Der persönliche Sinn mag behaupten, die Liebe müsse sich auf eine Person konzentrieren, und der Verlust dieser Persönlichkeit beraube uns der Liebe. Wenn wir aber lernen, die Liebe da zu halten, wo sie hingehört, und erkennen, daß alle Liebe von Gottes Allgegenwart umfaßt wird, dann werden wir besser verstehen, daß die Liebe unabhängig von Personen ist.
Die Liebe, die geistig ist, ist weit mehr, als die Liebe zu einer Person oder als die Liebe zu irgend etwas überhaupt. Es ist das reine, unpersönliche Wesen und Wirken des wahren Seins. Ein persönlicher Begriff von Liebe ist oft selbstsüchtig und anspruchsvoll; in dem Verhältnis aber, wie sich unser geistiges Verständnis erweitert, lernen wir, Gott und den Menschen unpersönlich zu sehen. Eine herzliche, glückliche Gemeinschaft ist das Echo einer göttlichen Tatsache, und in dem Maße, wie diese Beziehung geistig ist, stellt sie eine ewige Wahrheit dar.
Wir lernen in der Christlichen Wissenschaft, daß alles Sein widergespiegelt, nicht übertragen wird. Ein wahrer Gedanke von Gott wird vom Menschen zum Ausdruck gebracht. Auf die Fähigkeit des Menschen, seinen Schöpfer widerzuspiegeln, kann nichts störend einwirken. Das Licht des göttlichen Lebens und der göttlichen Liebe leuchtet heller und kräftiger, wenn wir aus den Schatten des Irdischen erwachen zum ruhigen Bewußtsein des verklärten Lebens in Gott. Dieses Erwachen zum geistigen Leben vollzieht sich nicht durch den Tod, sondern durch unser Verständnis von der Tatsache, daß es keinen Tod gibt, und daß das Leben und die Wirksamkeit des Menschen kein Ende haben.
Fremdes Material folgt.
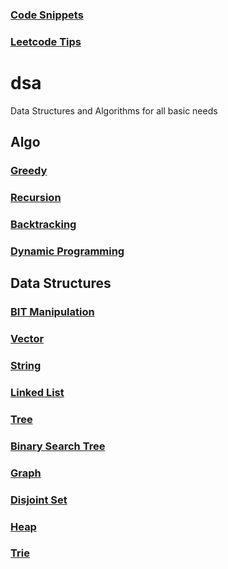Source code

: 
### [Code Snippets](https://github.com/Satwikan/dsa/blob/master/Code-Snippets.md)

### [Leetcode Tips](https://github.com/Satwikan/dsa/blob/master/Leetcode-Tips.md)
# dsa
Data Structures and Algorithms for all basic needs

## Algo
### [Greedy](https://github.com/Satwikan/dsa/tree/master/Greedy)
### [Recursion](https://github.com/Satwikan/dsa/tree/master/recursion)
### [Backtracking](https://leetcode.com/problems/combinations/discuss/844096/Backtracking-cheatsheet-%2B-simple-solution)
### [Dynamic Programming](https://github.com/Satwikan/dsa/tree/master/dynamic-programming)

## Data Structures
### [BIT Manipulation](https://github.com/Satwikan/dsa/tree/master/bit)
### [Vector](https://gist.github.com/Satwikan/fcc8f00f7f0bef5505604eb2493bc56f)
### [String](https://github.com/Satwikan/dsa/tree/master/string)
### [Linked List](https://github.com/Satwikan/dsa/tree/master/LinkedList)
### [Tree](https://github.com/Satwikan/dsa/tree/master/Tree)
### [Binary Search Tree](https://github.com/Satwikan/dsa/tree/master/BinarySearchTree)
### [Graph](https://github.com/Satwikan/dsa/tree/master/graph)
### [Disjoint Set](https://github.com/Satwikan/dsa/tree/master/disjointSet)
### [Heap](https://github.com/Satwikan/dsa/tree/master/heap)
### [Trie](https://github.com/Satwikan/dsa/tree/master/trie)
Gewisse Formen der scholastischen Theologie bestehen auf der Annahme, daß der Tod ein Freund sei, der die Sterblichen von einer Welt der Sünde und des Kummers befreie und sie in eine Welt des Lichts versetze. Dies entspricht nicht Jesu Lehre, der den Tod für sich und andere zerstörte. Noch wurde es vom Apostel Paulus gelehrt, denn er schrieb (1. Kor. 15:26): „Der letzte Feind, der aufgehoben wird, ist der Tod.“
Wir unterwerfen uns nicht einem Feind, sondern wir bekämpfen und bezwingen ihn. Es ist ein Teil der falschen Theologie, an den Tod als an eine Erlösung zu glauben. Die einzige Erlösung kommt durch die Erkenntnis, daß es keinen Tod gibt, und dieses Verständnis braucht nicht erst im künftigen Leben einmal bewiesen zu werden. Jesus siegte in seinem Kampf mit dem Tod. Durch seine Auferstehung bewies er, daß der ganze Todesvorgang eine Täuschung war. Er zeigte der Menschheit, daß er der gleiche liebende, lebendige und lebensvolle Freund vor wie nach dem Tode war; denn erschien er seinen Jüngern nicht in der ihnen bekannten Weise, um ihnen die Zweifel zu nehmen und ihren Kummer zu lindern?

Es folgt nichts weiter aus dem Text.